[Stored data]
*** Begin section ***

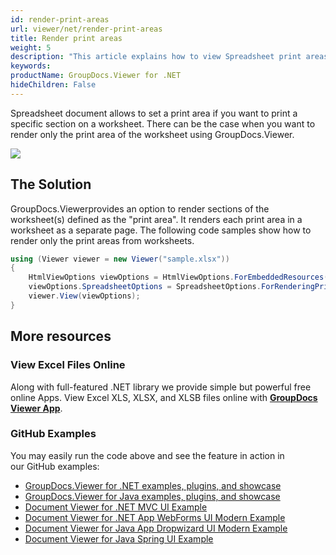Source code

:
 ```yaml
---
id: render-print-areas
url: viewer/net/render-print-areas
title: Render print areas
weight: 5
description: "This article explains how to view Spreadsheet print areas with GroupDocs.Viewer within your .NET applications."
keywords: 
productName: GroupDocs.Viewer for .NET
hideChildren: False
---
```

Spreadsheet document allows to set a print area if you want to print a specific section on a worksheet. There can be the case when you want to render only the print area of the worksheet using GroupDocs.Viewer. 

![](viewer/net/images/render-print-areas.png)

## The Solution

GroupDocs.Viewerprovides an option to render sections of the worksheet(s) defined as the "print area". It renders each print area in a worksheet as a separate page. The following code samples show how to render only the print areas from worksheets.

```csharp
using (Viewer viewer = new Viewer("sample.xlsx"))
{
    HtmlViewOptions viewOptions = HtmlViewOptions.ForEmbeddedResources();
    viewOptions.SpreadsheetOptions = SpreadsheetOptions.ForRenderingPrintArea();
    viewer.View(viewOptions);
}
```

## More resources

### View Excel Files Online

Along with full-featured .NET library we provide simple but powerful free online Apps.
View Excel XLS, XLSX, and XLSB files online with **[GroupDocs Viewer App](https://products.groupdocs.app/viewer/excel)**.

### GitHub Examples

You may easily run the code above and see the feature in action in our GitHub examples:

* [GroupDocs.Viewer for .NET examples, plugins, and showcase](https://github.com/groupdocs-viewer/GroupDocs.Viewer-for-.NET)
* [GroupDocs.Viewer for Java examples, plugins, and showcase](https://github.com/groupdocs-viewer/GroupDocs.Viewer-for-Java)
* [Document Viewer for .NET MVC UI Example](https://github.com/groupdocs-viewer/GroupDocs.Viewer-for-.NET-MVC)
* [Document Viewer for .NET App WebForms UI Modern Example](https://github.com/groupdocs-viewer/GroupDocs.Viewer-for-.NET-WebForms)
* [Document Viewer for Java App Dropwizard UI Modern Example](https://github.com/groupdocs-viewer/GroupDocs.Viewer-for-Java-Dropwizard)
* [Document Viewer for Java Spring UI Example](https://github.com/groupdocs-viewer/GroupDocs.Viewer-for-Java-Spring)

*** End section ***

### What the exercise asks
Using the entries above, give again exactly the lines from the line holding "## More resources" through the line holding "for .NET App". Include both end lines and nothing else.

### Result
## More resources

### View Excel Files Online

Along with full-featured .NET library we provide simple but powerful free online Apps.
View Excel XLS, XLSX, and XLSB files online with **[GroupDocs Viewer App](https://products.groupdocs.app/viewer/excel)**.

### GitHub Examples

You may easily run the code above and see the feature in action in our GitHub examples:

* [GroupDocs.Viewer for .NET examples, plugins, and showcase](https://github.com/groupdocs-viewer/GroupDocs.Viewer-for-.NET)
* [GroupDocs.Viewer for Java examples, plugins, and showcase](https://github.com/groupdocs-viewer/GroupDocs.Viewer-for-Java)
* [Document Viewer for .NET MVC UI Example](https://github.com/groupdocs-viewer/GroupDocs.Viewer-for-.NET-MVC)
* [Document Viewer for .NET App WebForms UI Modern Example](https://github.com/groupdocs-viewer/GroupDocs.Viewer-for-.NET-WebForms)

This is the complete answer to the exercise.